M. Levin Schücking de Münster, la quatrième ou la cinquième roue du char des petits annonces de M. Dumont, a commis dans la Kölnische Zeitung un article sur « notre politique en Italie ».

Et que dit « mon ami Levin aux yeux de spectre [1] » ?

« Il n'y a jamais eu de moment plus favorable que le moment présent pour permettre à l'Allemagne d'asseoir sa politique à l'égard de l'Italie sur une base saine qui promette de durer des siècles. Nous avons glorieusement (!) (par la trahison de Charles-Albert) lavé l'affront dont nos drapeaux ont été souillés par un peuple facilement outrecuidant dans la fortune; à la tête d'une armée inégalable, digne d'admiration non seulement dans la victoire et la lutte, mais aussi dans l'endurance et la persévérance, la Barba bianca, le Barbeblanche, a planté le glorieux (!?) aigle bicéphale de l'Allemagne sur les créneaux de la ville en révolte, où il y a plus de six cents ans le Barberousse impérial a fait flotter la même bannière, symbole de la souveraineté de l'Allemagne sur l'Italie.
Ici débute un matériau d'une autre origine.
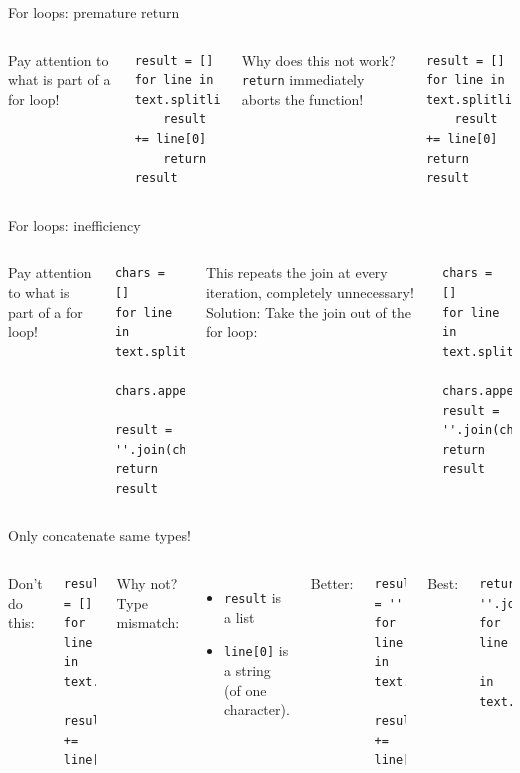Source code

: \documentclass[aspectratio=169,usenames,dvipsnames]{beamer}
\begin{document}
\begin{frame}[fragile]{For loops: premature return}
\begin{columns}
Pay attention to what is part of a for loop!
\begin{lstlisting}
result = []
for line in text.splitlines():
    result += line[0]
    return result
\end{lstlisting}
Why does this not work?
\pause{}
\texttt{return} immediately aborts the function!
\begin{lstlisting}
result = []
for line in text.splitlines():
    result += line[0]
return result
\end{lstlisting}
\end{columns}
\end{frame}

\begin{frame}[fragile]{For loops: inefficiency}
\begin{columns}[T]
Pay attention to what is part of a for loop!
\begin{lstlisting}
chars = []
for line in text.splitlines():
    chars.append(line[0])
    result = ''.join(chars)
return result
\end{lstlisting}
\pause
This repeats the join at every iteration, completely unnecessary!
Solution: Take the join out of the for loop:
\begin{lstlisting}
chars = []
for line in text.splitlines():
    chars.append(line[0])
result = ''.join(chars)
return result
\end{lstlisting}
\end{columns}
\end{frame}

\begin{frame}[fragile]{Only concatenate same types!}
\begin{columns}[T]
Don't do this:
\begin{lstlisting}
result = []
for line in text.splitlines():
    result += line[0]
\end{lstlisting}
Why not? \pause
Type mismatch:
    \begin{itemize}
        \item \texttt{result} is a list
        \item \texttt{line[0]} is a string \\
            (of one character).
    \end{itemize}
Better:
\begin{lstlisting}
result = ''
for line in text.splitlines():
    result += line[0]
\end{lstlisting}
Best:
\begin{lstlisting}
return ''.join(line[0] for line
        in text.splitlines())
\end{lstlisting}
\end{columns}
\end{frame}
\end{document}
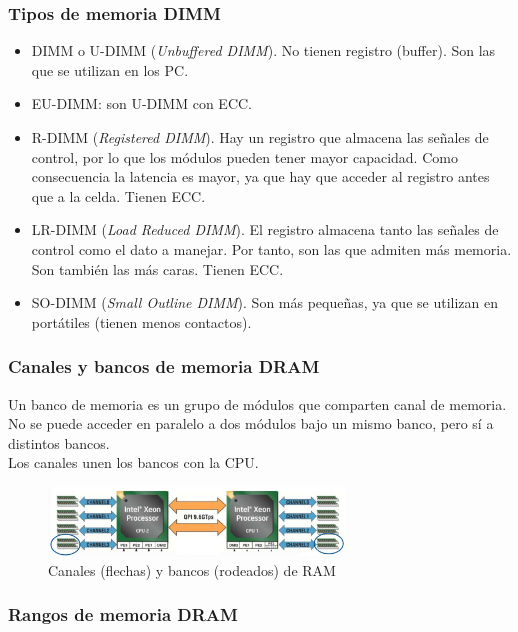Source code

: \documentclass[12pt,spanish]{article}
\begin{document}
\subsubsection{Tipos de memoria DIMM}

\begin{itemize}
	\item DIMM o U-DIMM (\textit{Unbuffered DIMM}). No tienen registro (buffer). Son las que se utilizan en los PC.
	\item EU-DIMM: son U-DIMM con ECC.
	\item R-DIMM (\textit{Registered DIMM}). Hay un registro que almacena las señales de control, por lo que los módulos pueden tener mayor capacidad. Como consecuencia la latencia es mayor, ya que hay que acceder al registro antes que a la celda. Tienen ECC.
	\item LR-DIMM (\textit{Load Reduced DIMM}). El registro almacena tanto las señales de control como el dato a manejar. Por tanto, son las que admiten más memoria. Son también las más caras. Tienen ECC.
	\item SO-DIMM (\textit{Small Outline DIMM}). Son más pequeñas, ya que se utilizan en portátiles (tienen menos contactos).
\end{itemize}

\subsubsection{Canales y bancos de memoria DRAM}

Un banco de memoria es un grupo de módulos que comparten canal de memoria. No se puede acceder en paralelo a dos módulos bajo un mismo banco, pero sí a distintos bancos.\\

Los canales unen los bancos con la CPU.

\begin{figure}[H]
	\centering
	\includegraphics[width=0.7\textwidth]{rambanks.png}
	\caption{Canales (flechas) y bancos (rodeados) de RAM}
\end{figure}

\subsubsection{Rangos de memoria DRAM}
\end{document}
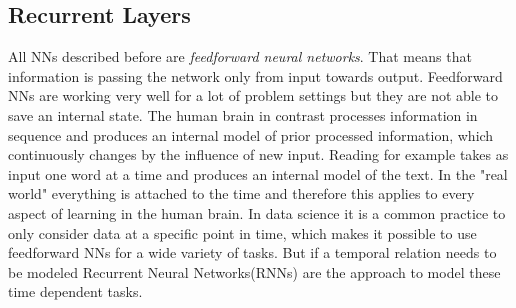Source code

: \subsection{Recurrent Layers}
All NNs described before are \emph{feedforward neural networks}.
That means that information is passing the network only from input towards output.
Feedforward NNs are working very well for a lot of problem settings but they are not able to save an internal state.
The human brain in contrast processes information in sequence and produces an internal model of prior processed information, which continuously changes by the influence of new input.
Reading for example takes as input one word at a time and produces an internal model of the text.
In the "real world" everything is attached to the time and therefore this applies to every aspect of learning in the human brain. 
In data science it is a common practice to only consider data at a specific point in time, which makes it possible to use feedforward NNs for a wide variety of tasks.
But if a temporal relation needs to be modeled Recurrent Neural Networks(RNNs) are the approach to model these time dependent tasks.

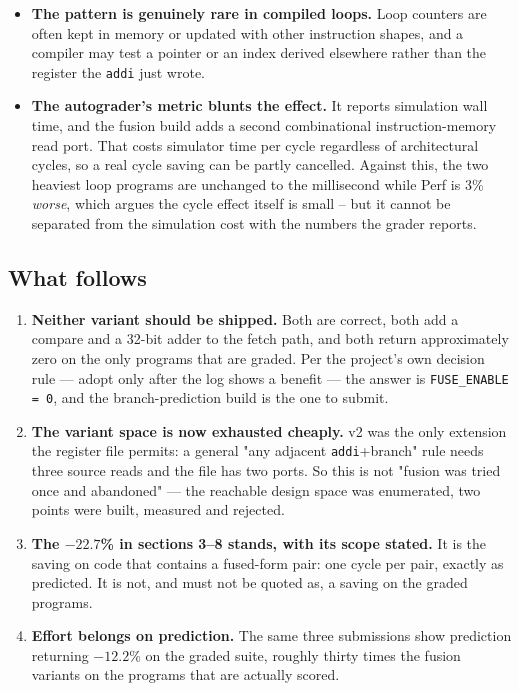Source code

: \documentclass[11pt]{article}
\begin{document}
\begin{itemize}
\item \textbf{The pattern is genuinely rare in compiled loops.} Loop counters are often kept
in memory or updated with other instruction shapes, and a compiler may test a pointer or an
index derived elsewhere rather than the register the \texttt{addi} just wrote.
\item \textbf{The autograder's metric blunts the effect.} It reports simulation wall time, and
the fusion build adds a second combinational instruction-memory read port. That costs
simulator time per cycle regardless of architectural cycles, so a real cycle saving can be
partly cancelled. Against this, the two heaviest loop programs are unchanged to the
millisecond while Perf is 3\% \emph{worse}, which argues the cycle effect itself is small --
but it cannot be separated from the simulation cost with the numbers the grader reports.
\end{itemize}

\subsection{What follows}

\begin{enumerate}
\item \textbf{Neither variant should be shipped.} Both are correct, both add a compare and a
32-bit adder to the fetch path, and both return approximately zero on the only programs that
are graded. Per the project's own decision rule --- adopt only after the log shows a benefit
--- the answer is \texttt{FUSE\_ENABLE = 0}, and the branch-prediction build is the one to
submit.
\item \textbf{The variant space is now exhausted cheaply.} v2 was the only extension the
register file permits: a general "any adjacent \texttt{addi}+branch" rule needs three source
reads and the file has two ports. So this is not "fusion was tried once and abandoned" --- the
reachable design space was enumerated, two points were built, measured and rejected.
\item \textbf{The $-22.7$\% in sections 3--8 stands, with its scope stated.} It is the saving
on code that contains a fused-form pair: one cycle per pair, exactly as predicted. It is not,
and must not be quoted as, a saving on the graded programs.
\item \textbf{Effort belongs on prediction.} The same three submissions show prediction
returning $-12.2$\% on the graded suite, roughly thirty times the fusion variants on the
programs that are actually scored.
\end{enumerate}
\end{document}
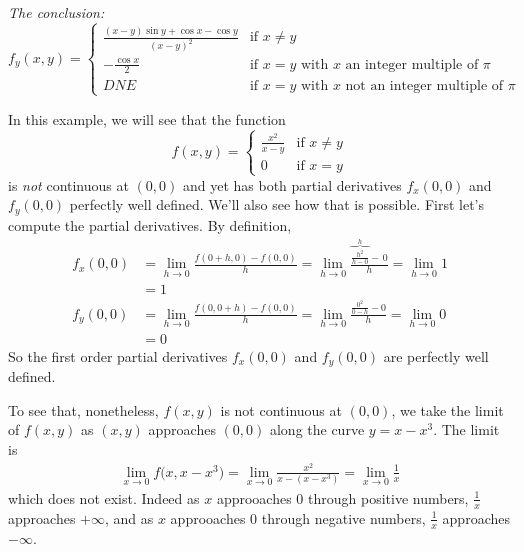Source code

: \begin{eg}
\medskip
\noindent
\emph{The conclusion:\ \ \ }
\begin{equation*}
f_y(x,y)=\begin{cases}
             \frac{(x-y)\sin y
                  + \cos x-\cos y }{(x-y)^2}&\text{if $x\ne y$}\\ 
                    -\frac{\cos x}{2}&\text{if $x=y$ with $x$ an integer 
                                             multiple of $\pi$} \\
                    DNE&\text{if $x=y$ with $x$ not an integer 
                                             multiple of $\pi$}
        \end{cases}
\end{equation*}
\end{eg}
\begin{eg}\label{eg partials DDD}
In this example, we will see that the function
\begin{equation*}
f(x,y)=\begin{cases}
             \frac{x^2}{x-y}&\text{if $x\ne y$}\\ 
                    0&\text{if $x=y$}
        \end{cases}
\end{equation*}
is \emph{not} continuous at $(0,0)$ and yet has both partial derivatives 
$f_x(0,0)$ and $f_y(0,0)$ perfectly well defined. We'll also see how that is possible. First let's compute the partial derivatives. By definition,
\begin{align*}
f_x(0,0)&=\lim_{h\rightarrow 0}\frac{f(0+h,0)-f(0,0)}{h}
         =\lim_{h\rightarrow 0}\frac{\overbrace{\tfrac{h^2}{h-0}}^{h}-\,0}{h}
         =\lim_{h\rightarrow 0}1 \\
         &=1 \\
f_y(0,0)&=\lim_{h\rightarrow 0}\frac{f(0,0+h)-f(0,0)}{h}
         =\lim_{h\rightarrow 0}\frac{\frac{0^2}{0-h}-0}{h}
         =\lim_{h\rightarrow 0}0 \\
         &=0 
\end{align*}
So the first order partial derivatives $f_x(0,0)$ and $f_y(0,0)$ are perfectly well defined.

To see that, nonetheless, $f(x,y)$ is not continuous at $(0,0)$, we take the limit of $f(x,y)$ as $(x,y)$ approaches $(0,0)$ along the curve $y=x-x^3$.
The limit is
\begin{align*}
\lim_{x\rightarrow 0} f\big(x,x-x^3\big)
=\lim_{x\rightarrow 0} \frac{x^2}{x-(x-x^3)}
=\lim_{x\rightarrow 0} \frac{1}{x}
\end{align*}
which does not exist. Indeed as $x$ approoaches $0$ through positive numbers,
$\frac{1}{x}$ approaches $+\infty$, and as $x$ approoaches $0$ through negative 
numbers, $\frac{1}{x}$ approaches $-\infty$.


\end{eg}
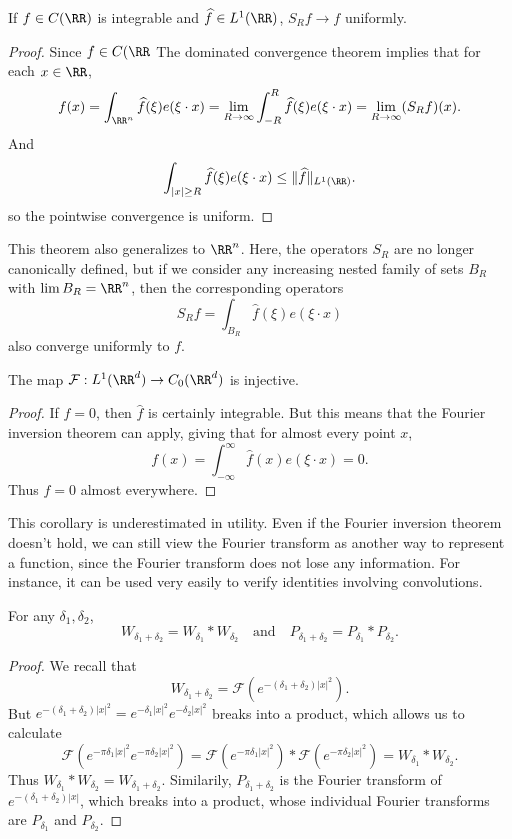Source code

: \begin{corollary}
	If $f \in C(\RR)$ is integrable and $\widehat{f} \in L^1(\RR)$, $S_R f \to f$  uniformly.
\end{corollary}
\begin{proof}
	Since $f \in C(\RR$
	The dominated convergence theorem implies that for each $x \in\RR$,
	\[ f(x) = \int_{\RR^n} \widehat{f}(\xi) e(\xi \cdot x) = \lim_{R \to \infty} \int_{-R}^R \widehat{f}(\xi) e(\xi \cdot x) = \lim_{R \to \infty} (S_R f)(x). \]
	And
	\[ \int_{|x| \geq R} \widehat{f}(\xi) e(\xi \cdot x) \leq \| \widehat{f} \|_{L^1(\RR)}. \]
	so the pointwise convergence is uniform.
\end{proof}

\begin{remark}
	This theorem also generalizes to $\RR^n$. Here, the operators $S_R$ are no longer canonically defined, but if we consider any increasing nested family of sets $B_R$ with $\lim B_R = \RR^n$, then the corresponding operators
	\[ S_R f = \int_{B_R} \widehat{f}(\xi) e(\xi \cdot x) \]
	also converge uniformly to $f$.
\end{remark}

\begin{corollary}
	The map $\mathcal{F}: L^1(\RR^d) \to C_0(\RR^d)$ is injective.
\end{corollary}
\begin{proof}
	If $\widehat{f} = 0$, then $\widehat{f}$ is certainly integrable. But this means that the Fourier inversion theorem can apply, giving that for almost every point $x$,
	\[ f(x) = \int_{-\infty}^\infty \widehat{f}(x) e(\xi \cdot x) = 0. \]
	Thus $f = 0$ almost everywhere.
\end{proof}

This corollary is underestimated in utility. Even if the Fourier inversion theorem doesn't hold, we can still view the Fourier transform as another way to represent a function, since the Fourier transform does not lose any information. For instance, it can be used very easily to verify identities involving convolutions.

\begin{corollary}
	For any $\delta_1, \delta_2$,
	\[ W_{\delta_1 + \delta_2} = W_{\delta_1} * W_{\delta_2}\quad\text{and}\quad P_{\delta_1 + \delta_2} = P_{\delta_1} * P_{\delta_2}. \]
\end{corollary}
\begin{proof}
	We recall that
	\[ W_{\delta_1 + \delta_2} = \mathcal{F}(e^{-(\delta_1 + \delta_2) |x|^2}). \]
	But $e^{-(\delta_1 + \delta_2) |x|^2} = e^{-\delta_1 |x|^2} e^{-\delta_2 |x|^2}$ breaks into a product, which allows us to calculate
	\[ \mathcal{F}(e^{-\pi \delta_1 |x|^2} e^{-\pi \delta_2 |x|^2}) = \mathcal{F}(e^{-\pi \delta_1 |x|^2}) * \mathcal{F}(e^{-\pi \delta_2 |x|^2}) = W_{\delta_1} * W_{\delta_2}.  \]
	Thus $W_{\delta_1} * W_{\delta_2} = W_{\delta_1 + \delta_2}$. Similarily, $P_{\delta_1 + \delta_2}$ is the Fourier transform of $e^{-(\delta_1 + \delta_2)|x|}$, which breaks into a product, whose individual Fourier transforms are $P_{\delta_1}$ and $P_{\delta_2}$.
\end{proof}

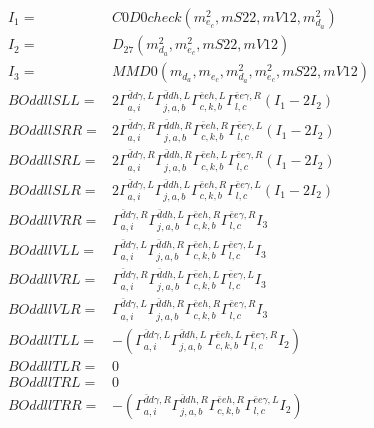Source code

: \documentclass[A4,landscape]{article}
\begin{document}
\begin{align} 
I_1 = & C0D0check(m^2_{e_{{c}}}, mS22, mV12, m^2_{d_{{a}}}) \\ 
I_2 = & D_{27}(m^2_{d_{{a}}}, m^2_{e_{{c}}}, mS22, mV12) \\ 
I_3 = & MMD0(m_{d_{{a}}}, m_{e_{{c}}}, m^2_{d_{{a}}}, m^2_{e_{{c}}}, mS22, mV12) \\ 
  BOddllSLL= & 2  \Gamma^{\bar{d}d \gamma ,L}_{a, i} \Gamma^{\bar{d}d h ,L}_{j, a, b} \Gamma^{\bar{e}e h ,L}_{c, k, b} \Gamma^{\bar{e}e \gamma ,R}_{l, c} (I_1 - 2 I_2) \\ 
  BOddllSRR= & 2  \Gamma^{\bar{d}d \gamma ,R}_{a, i} \Gamma^{\bar{d}d h ,R}_{j, a, b} \Gamma^{\bar{e}e h ,R}_{c, k, b} \Gamma^{\bar{e}e \gamma ,L}_{l, c} (I_1 - 2 I_2) \\ 
  BOddllSRL= & 2  \Gamma^{\bar{d}d \gamma ,R}_{a, i} \Gamma^{\bar{d}d h ,R}_{j, a, b} \Gamma^{\bar{e}e h ,L}_{c, k, b} \Gamma^{\bar{e}e \gamma ,R}_{l, c} (I_1 - 2 I_2) \\ 
  BOddllSLR= & 2  \Gamma^{\bar{d}d \gamma ,L}_{a, i} \Gamma^{\bar{d}d h ,L}_{j, a, b} \Gamma^{\bar{e}e h ,R}_{c, k, b} \Gamma^{\bar{e}e \gamma ,L}_{l, c} (I_1 - 2 I_2) \\ 
  BOddllVRR= &  \Gamma^{\bar{d}d \gamma ,R}_{a, i} \Gamma^{\bar{d}d h ,L}_{j, a, b} \Gamma^{\bar{e}e h ,R}_{c, k, b} \Gamma^{\bar{e}e \gamma ,R}_{l, c} I_3 \\ 
  BOddllVLL= &  \Gamma^{\bar{d}d \gamma ,L}_{a, i} \Gamma^{\bar{d}d h ,R}_{j, a, b} \Gamma^{\bar{e}e h ,L}_{c, k, b} \Gamma^{\bar{e}e \gamma ,L}_{l, c} I_3 \\ 
  BOddllVRL= &  \Gamma^{\bar{d}d \gamma ,R}_{a, i} \Gamma^{\bar{d}d h ,L}_{j, a, b} \Gamma^{\bar{e}e h ,L}_{c, k, b} \Gamma^{\bar{e}e \gamma ,L}_{l, c} I_3 \\ 
  BOddllVLR= &  \Gamma^{\bar{d}d \gamma ,L}_{a, i} \Gamma^{\bar{d}d h ,R}_{j, a, b} \Gamma^{\bar{e}e h ,R}_{c, k, b} \Gamma^{\bar{e}e \gamma ,R}_{l, c} I_3 \\ 
  BOddllTLL= & -( \Gamma^{\bar{d}d \gamma ,L}_{a, i} \Gamma^{\bar{d}d h ,L}_{j, a, b} \Gamma^{\bar{e}e h ,L}_{c, k, b} \Gamma^{\bar{e}e \gamma ,R}_{l, c} I_2) \\ 
  BOddllTLR= & 0 \\ 
  BOddllTRL= & 0 \\ 
  BOddllTRR= & -( \Gamma^{\bar{d}d \gamma ,R}_{a, i} \Gamma^{\bar{d}d h ,R}_{j, a, b} \Gamma^{\bar{e}e h ,R}_{c, k, b} \Gamma^{\bar{e}e \gamma ,L}_{l, c} I_2) \\ 
\end{align} 
\end{document}
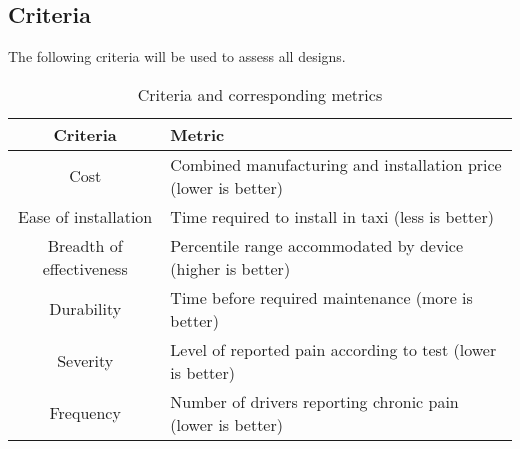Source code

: \documentclass[11pt]{article}
\begin{document}
\subsection{Criteria}
The following criteria will be used to assess all designs.
\begin{table}[h]
\centering
\caption{Criteria and corresponding metrics}
\begin{tabular}{c p{10cm} }
  Criteria & Metric \\ \hline
  Cost & Combined manufacturing and installation price (lower is better) \\
  Ease of installation & Time required to install in taxi (less is better) \\
  Breadth of effectiveness & Percentile range accommodated by device (higher is better) \\
  Durability & Time before required maintenance (more is better) \\
  Severity & Level of reported pain according to test (lower is better) \\
  Frequency & Number of drivers reporting chronic pain (lower is better)
\end{tabular}
\end{table}



\end{document}
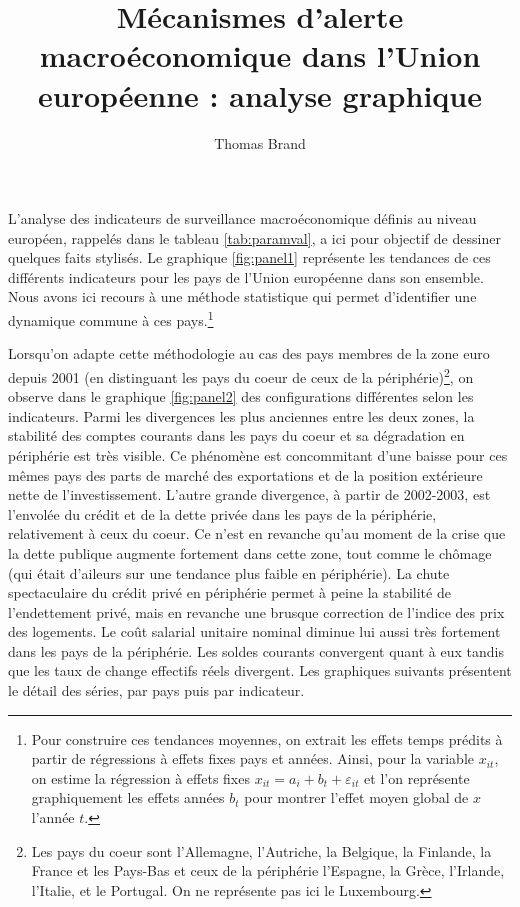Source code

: \documentclass{article}\usepackage[]{graphicx}\usepackage[]{color}
\title{Mécanismes d'alerte macroéconomique dans l'Union européenne : analyse graphique}
\author{Thomas Brand}
\begin{document}
\maketitle


L'analyse des indicateurs de surveillance macroéconomique définis au niveau européen, rappelés dans le tableau \ref{tab:paramval}, a ici pour objectif de dessiner quelques faits stylisés. Le graphique \ref{fig:panel1} représente les tendances de ces différents indicateurs pour les pays de l'Union européenne dans son ensemble. Nous avons ici recours à une méthode statistique qui permet d'identifier une dynamique commune à ces pays.\footnote{Pour construire ces tendances moyennes, on extrait les effets temps prédits à partir de régressions à effets fixes pays et années. Ainsi, pour la variable $x_{it}$, on estime la régression à effets fixes $x_{it}=a_i+b_t+\varepsilon_{it}$ et l'on représente graphiquement les effets années $b_t$ pour montrer l'effet moyen global de $x$ l'année $t$.} 

Lorsqu'on adapte cette méthodologie au cas des pays membres de la zone euro depuis 2001 (en distinguant les pays du coeur de ceux de la périphérie)\footnote{Les pays du coeur sont l'Allemagne, l'Autriche, la Belgique, la Finlande, la France et les Pays-Bas et ceux de la périphérie l'Espagne, la Grèce, l'Irlande, l'Italie, et le Portugal. On ne représente pas ici le Luxembourg.}, on observe dans le graphique \ref{fig:panel2} des configurations différentes selon les indicateurs. Parmi les divergences les plus anciennes entre les deux zones, la stabilité des comptes courants dans les pays du coeur et sa dégradation en périphérie est très visible. Ce phénomène est concommitant d'une baisse pour ces mêmes pays des parts de marché des exportations et de la position extérieure nette de l'investissement. L'autre grande divergence, à partir de 2002-2003, est l'envolée du crédit et de la dette privée dans les pays de la périphérie, relativement à ceux du coeur. Ce n'est en revanche qu'au moment de la crise que la dette publique augmente fortement dans cette zone, tout comme le chômage (qui était d'aileurs sur une tendance plus faible en périphérie). La chute spectaculaire du crédit privé en périphérie permet à peine la stabilité de l'endettement privé, mais en revanche une brusque correction de l'indice des prix des logements. Le coût salarial unitaire nominal diminue lui aussi très fortement dans les pays de la périphérie. Les soldes courants convergent quant à eux tandis que les taux de change effectifs réels divergent. Les graphiques suivants présentent le détail des séries, par pays puis par indicateur.
\end{document}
Cette souveraineté nous appartient aujourd'hui encore. »

C'est ainsi que parle M. Levin Schücking, de la Kölnische Zeitung.

Naguère, quand les Croates et les Pandours de Radetzky furent chassés de Milan par un peuple désarmé après un combat de cinq jours; naguère quand l'« armée digne d'admiration », dispersée à Goito, se retira à Vérone - naguère la lyre politique de « mon ami Levin aux yeux de spectre » se tut ! Mais depuis, l'armée autrichienne, ayant reçu des renforts, a remporté grâce à la trahison aussi lâche que maladroite de Charles-Albert - trahison que nous avions prédite un nombre incalculable de fois, - une victoire imméritée; depuis, les publicistes voisins se montrent de nouveau; depuis, ils claironnent que « l'affront a été lavé »; depuis, ils se risquent à des parallèles entre Frédéric Barbarossa et Radetzky Barbabianca; depuis, l'héroïque Milan qui a fait la révolution la plus glorieuse de toute l'année 48, n'est plus qu'une « ville en révolte »; depuis, la « souveraineté sur l'Italie » nous appartient à nous Allemands, à qui, d'ordinaire, jamais rien n'appartient !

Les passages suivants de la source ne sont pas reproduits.